- How to complete this task: Exactly retype the opening line of the entries and every line after it, ending with the line that contains "Define the ODE System (State". Skip all pictures.

Document images with source code
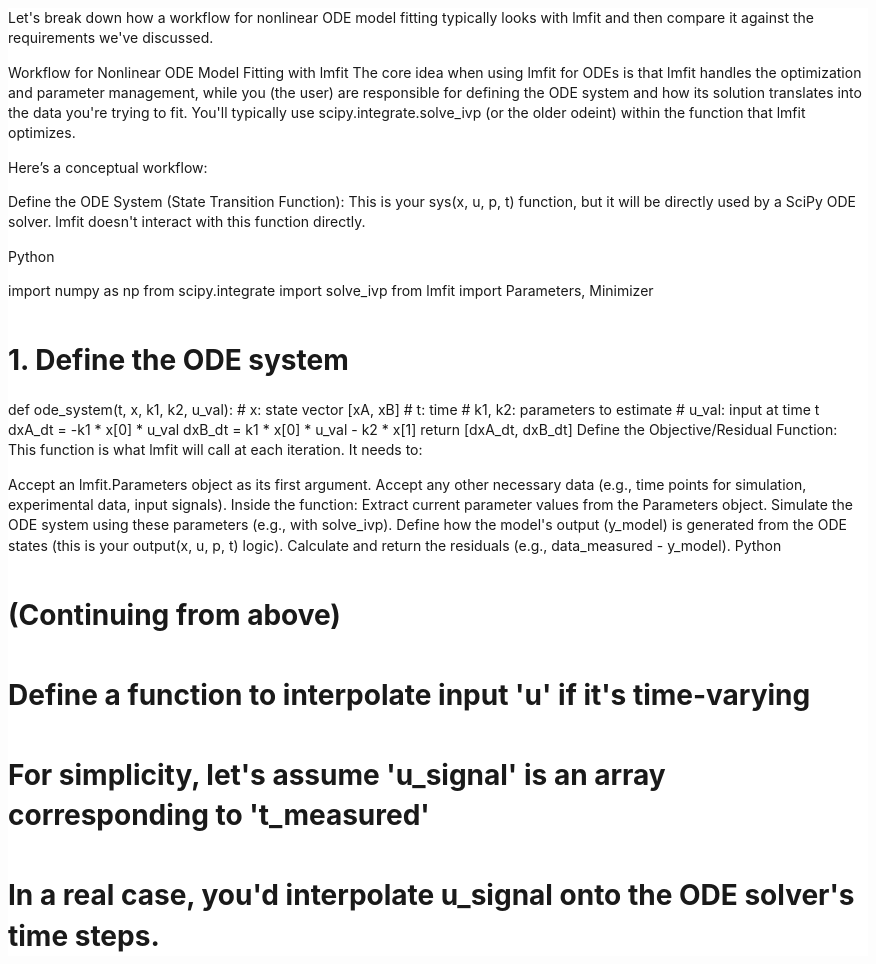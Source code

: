 Let's break down how a workflow for nonlinear ODE model fitting typically looks with lmfit and then compare it against the requirements we've discussed.

Workflow for Nonlinear ODE Model Fitting with lmfit
The core idea when using lmfit for ODEs is that lmfit handles the optimization and parameter management, while you (the user) are responsible for defining the ODE system and how its solution translates into the data you're trying to fit. You'll typically use scipy.integrate.solve_ivp (or the older odeint) within the function that lmfit optimizes.

Here’s a conceptual workflow:

Define the ODE System (State Transition Function):
This is your sys(x, u, p, t) function, but it will be directly used by a SciPy ODE solver. lmfit doesn't interact with this function directly.

Python

import numpy as np
from scipy.integrate import solve_ivp
from lmfit import Parameters, Minimizer

# 1. Define the ODE system
def ode_system(t, x, k1, k2, u_val):
    # x: state vector [xA, xB]
    # t: time
    # k1, k2: parameters to estimate
    # u_val: input at time t
    dxA_dt = -k1 * x[0] * u_val
    dxB_dt = k1 * x[0] * u_val - k2 * x[1]
    return [dxA_dt, dxB_dt]
Define the Objective/Residual Function:
This function is what lmfit will call at each iteration. It needs to:

Accept an lmfit.Parameters object as its first argument.
Accept any other necessary data (e.g., time points for simulation, experimental data, input signals).
Inside the function:
Extract current parameter values from the Parameters object.
Simulate the ODE system using these parameters (e.g., with solve_ivp).
Define how the model's output (y_model) is generated from the ODE states (this is your output(x, u, p, t) logic).
Calculate and return the residuals (e.g., data_measured - y_model).
Python

# (Continuing from above)
# Define a function to interpolate input 'u' if it's time-varying
# For simplicity, let's assume 'u_signal' is an array corresponding to 't_measured'
# In a real case, you'd interpolate u_signal onto the ODE solver's time steps.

- Your solution:
Source code

: Let's break down how a workflow for nonlinear ODE model fitting typically looks with lmfit and then compare it against the requirements we've discussed.

Workflow for Nonlinear ODE Model Fitting with lmfit
The core idea when using lmfit for ODEs is that lmfit handles the optimization and parameter management, while you (the user) are responsible for defining the ODE system and how its solution translates into the data you're trying to fit. You'll typically use scipy.integrate.solve_ivp (or the older odeint) within the function that lmfit optimizes.

Here’s a conceptual workflow:

Define the ODE System (State Transition Function):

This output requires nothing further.